What to work on: Whenever a line carries the word "generated", pull it out of the entries.

Supplied records Start Marker

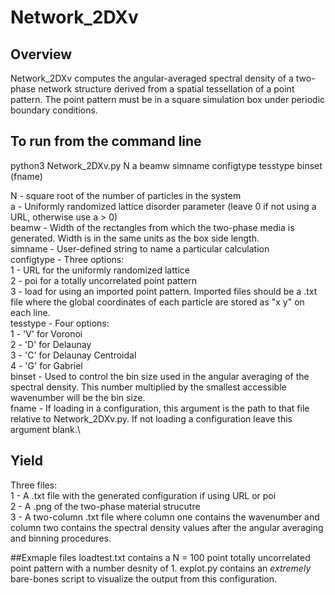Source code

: # Network_2DXv

## Overview
Network_2DXv computes the angular-averaged spectral density of a two-phase network structure derived from a spatial tessellation of a point pattern. The point pattern must be in a square simulation box under periodic boundary conditions.

## To run from the command line
python3 Network_2DXv.py N a beamw simname configtype tesstype binset (fname)

N - square root of the number of particles in the system\
a - Uniformly randomized lattice disorder parameter (leave 0 if not using a URL, otherwise use a > 0)\
beamw - Width of the rectangles from which the two-phase media is generated. Width is in the same units as the box side length.\
simname - User-defined string to name a particular calculation\
configtype - Three options:\
	1 - URL for the uniformly randomized lattice\
	2 - poi for a totally uncorrelated point pattern\
	3 - load for using an imported point pattern. Imported files should be a .txt file where the global coordinates of each particle are stored as "x y" on each line.\
tesstype - Four options:\
	1 - 'V' for Voronoi\
	2 - 'D' for Delaunay\
	3 - 'C' for Delaunay Centroidal\
	4 - 'G' for Gabriel\
binset - Used to control the bin size used in the angular averaging of the spectral density. This number multiplied by the smallest accessible wavenumber will be the bin size.\
fname - If loading in a configuration, this argument is the path to that file relative to Network_2DXv.py. If not loading a configuration leave this argument blank.\

## Yield
Three files:\
1 - A .txt file with the generated configuration if using URL or poi\
2 - A .png of the two-phase material strucutre\
3 - A two-column .txt file where column one contains the wavenumber and column two contains the spectral density values after the angular averaging and binning procedures. 

##Exmaple files
loadtest.txt contains a N = 100 point totally uncorrelated point pattern with a number desnity of 1.
explot.py contains an *extremely* bare-bones script to visualize the output from this configuration.
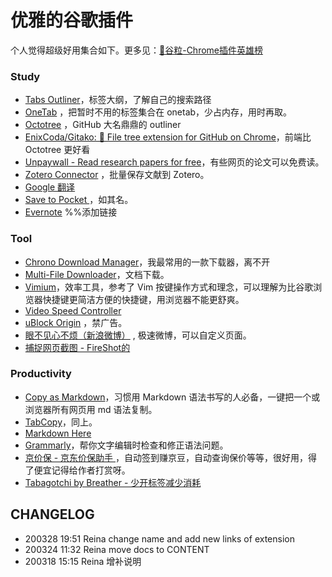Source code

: # 优雅的谷歌插件
个人觉得超级好用集合如下。更多见：[🌈谷粒-Chrome插件英雄榜](https://github.com/zhaoolee/ChromeAppHeroes)
### Study
  * [Tabs Outliner](https://chrome.google.com/webstore/detail/tabs-outliner/eggkanocgddhmamlbiijnphhppkpkmkl)，标签大纲，了解自己的搜索路径
  * [OneTab](https://chrome.google.com/webstore/detail/onetab/chphlpgkkbolifaimnlloiipkdnihall?hl=en-US) ，把暂时不用的标签集合在 onetab，少占内存，用时再取。
  * [Octotree](https://chrome.google.com/webstore/detail/octotree/bkhaagjahfmjljalopjnoealnfndnagc/related) ，GitHub 大名鼎鼎的 outliner
  * [EnixCoda/Gitako: 🐙 File tree extension for GitHub on Chrome](https://github.com/EnixCoda/Gitako)，前端比 Octotree 更好看
  * [Unpaywall - Read research papers for free](https://unpaywall.org/products/extension)，有些网页的论文可以免费读。
  * [Zotero Connector](https://chrome.google.com/webstore/detail/zotero-connector/ekhagklcjbdpajgpjgmbionohlpdbjgc) ，批量保存文献到 Zotero。
  * [Google 翻译](https://chrome.google.com/webstore/detail/google-translate/aapbdbdomjkkjkaonfhkkikfgjllcleb?hl=zh-CN)
  * [Save to Pocket ](https://chrome.google.com/webstore/detail/save-to-pocket/niloccemoadcdkdjlinkgdfekeahmflj)，如其名。
  * [Evernote](Evernote) %%添加链接

### Tool
  * [Chrono Download Manager](https://chrome.google.com/webstore/detail/chrono-download-manager/mciiogijehkdemklbdcbfkefimifhecn)，我最常用的一款下载器，离不开
  * [Multi-File Downloader](https://chrome.google.com/webstore/detail/multi-file-downloader/dpecplbkinpdbedgejddhepkgcppgchk?hl=en-GB)，文档下载。
  * [Vimium](https://chrome.google.com/webstore/detail/vimium/dbepggeogbaibhgnhhndojpepiihcmeb?hl=en-US)，效率工具，参考了 Vim 按键操作方式和理念，可以理解为比谷歌浏览器快捷键更简洁方便的快捷键，用浏览器不能更舒爽。
  * [Video Speed Controller](https://chrome.google.com/webstore/detail/video-speed-controller/nffaoalbilbmmfgbnbgppjihopabppdk)
  * [uBlock Origin](https://chrome.google.com/webstore/detail/ublock-origin/cjpalhdlnbpafiamejdnhcphjbkeiagm/related) ，禁广告。
  * [眼不见心不烦（新浪微博）](https://chrome.google.com/webstore/detail/%E7%9C%BC%E4%B8%8D%E8%A7%81%E5%BF%83%E4%B8%8D%E7%83%A6%EF%BC%88%E6%96%B0%E6%B5%AA%E5%BE%AE%E5%8D%9A%EF%BC%89/aognaapdfnnldnjglanfbbklaakbpejm/related) , 极速微博，可以自定义页面。
  * [捕捉网页截图 - FireShot的](https://chrome.google.com/webstore/detail/take-webpage-screenshots/mcbpblocgmgfnpjjppndjkmgjaogfceg)
  
### Productivity  
  * [Copy as Markdown](https://chrome.google.com/webstore/detail/copy-as-markdown/fkeaekngjflipcockcnpobkpbbfbhmdn?hl=en)，习惯用 Markdown 语法书写的人必备，一键把一个或浏览器所有网页用 md 语法复制。
  * [TabCopy](https://chrome.google.com/webstore/detail/tabcopy/micdllihgoppmejpecmkilggmaagfdmb/related)，同上。
  * [Markdown Here](https://chrome.google.com/webstore/detail/markdown-here/elifhakcjgalahccnjkneoccemfahfoa?hl=zh-CN)
  * [Grammarly](https://chrome.google.com/webstore/detail/grammarly-for-chrome/kbfnbcaeplbcioakkpcpgfkobkghlhen)，帮你文字编辑时检查和修正语法问题。
  * [京价保 - 京东价保助手 ](https://chrome.google.com/webstore/detail/%E4%BA%AC%E4%BB%B7%E4%BF%9D-%E4%BA%AC%E4%B8%9C%E4%BB%B7%E4%BF%9D%E5%8A%A9%E6%89%8B/gfgkebiommjpiaomalcbfefimhhanlfd?hl=zh-CN) ，自动签到赚京豆，自动查询保价等等，很好用，得了便宜记得给作者打赏呀。
  * [Tabagotchi by Breather - 少开标签减少消耗](https://chrome.google.com/webstore/detail/tabagotchi-by-breather/ojahbhfflnbaiddhnkgeccgopmedjjen/related)
  
## CHANGELOG
* 200328 19:51 Reina change name and add new links of extension
* 200324 11:32 Reina move docs to CONTENT
* 200318 15:15 Reina 增补说明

Supplied records End Marker

Response:
beamw - Width of the rectangles from which the two-phase media is generated. Width is in the same units as the box side length.\
1 - A .txt file with the generated configuration if using URL or poi\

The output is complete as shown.